One element of poker strategy that has changed a lot over the years is defending your Big Blind (BB). In this article, we’ll look to answer the following question once and for all; how should you defend the Big Blind when you are short-stacked?

Changing Big Blind Strategy

Around 15 to 20 years ago, in the aftermath of the poker boom, books and strategy forums all agreed that the right thing to do was to defend the Big Blind often, as you’d likely be getting good pot odds. 

But something changed. Suddenly, it was fashionable to defend the BB much less often. While the pot odds were good, the chances of realising equity were not. After all, you’d likely need to fold to a continuation bet on the flop or turn. As a result, speculative BB defence could become expensive.

However, these days, we have all kinds of solvers and software to end these debates. It’s now once again accepted that the right thing to do is defend your BB widely.

When To Defend the Big Blind

First of all, there are three key considerations when choosing whether or not to defend. We need to think about the following:

  • Our pot odds. This basically tells us how often we must win the pot in order to make the play profitable.
  • The opponent’s range. Naturally, it’s going to be much harder to take a pot down against a strong range. An early position open should be respected more by defending less frequently, for example.
  • Equality realisation. How well does our own hand perform in terms of realising its equity? For instance, 3-2s has raw equity of 17.37% against pocket aces. But how often is that hand getting to showdown? In reality, it wins lesser than 17.37% of the time.

Building a Range

Trying to construct a range with which to defend the Big Blind is actually very difficult. If you’re willing to spend money, you can acquire courses from experienced pros who will share their tried-and-tested ranges. Or you can purchase solver software.

Failing that, it’s a case of using equity calculator tools to check the figures for every possible holding against the button’s range. It’s a long and fiddly process, but it will give you an approximation.

Defending With a Tiny Stack

If you’re sitting on a stack of 3BBs or less, it’s really something of an “all in or fold” situation. But sizes of 3BBs to 10BBs are not as desperate as you might think, for two reasons:

  1. You’re more likely to see all five cards and therefore realise your hand’s equity;
  2. Being so short makes post-flop play incredibly straightforward.
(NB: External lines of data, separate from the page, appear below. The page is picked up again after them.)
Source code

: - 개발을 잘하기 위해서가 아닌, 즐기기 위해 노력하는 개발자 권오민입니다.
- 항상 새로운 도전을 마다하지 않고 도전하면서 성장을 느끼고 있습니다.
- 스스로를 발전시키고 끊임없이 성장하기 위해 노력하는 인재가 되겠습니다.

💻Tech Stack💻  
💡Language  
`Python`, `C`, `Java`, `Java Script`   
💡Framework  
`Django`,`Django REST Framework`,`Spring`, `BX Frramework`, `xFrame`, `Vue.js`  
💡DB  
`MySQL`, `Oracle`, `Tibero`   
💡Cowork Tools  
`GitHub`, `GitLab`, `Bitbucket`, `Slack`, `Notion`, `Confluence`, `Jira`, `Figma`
Think about it. These spots are actually much easier to play than when you are deep stacked!

Deep Stack Example

Imagine you have a healthy stack size like 40BBs and the button raises to 2.5x BB. You’re holding 8-7 suited. What do you do? 

If you call and hit a pair on the flop, the chances are it’s not going to be a strong one. Then if the turn is literally anything other than two pairs or trips, you will probably need to fold.

Let’s say the flop is A-J-7. You’ve now got the bottom pair but can’t possibly be happy with it given our opponent’s range. If you call a c-bet and the turn is anything other than a 7 or an 8, you have to let it go. It’s tricky to realise this hand’s equity in so many spots.

Short Stack Example

However, if you only had 6 BBs at the start of the hand, life is much easier when the button makes the same play. If you shove pre-flop, you can force a lot of folds from your hands with good amounts of equity. And if you are called, you’re guaranteed to see all five cards, giving you a chance to win.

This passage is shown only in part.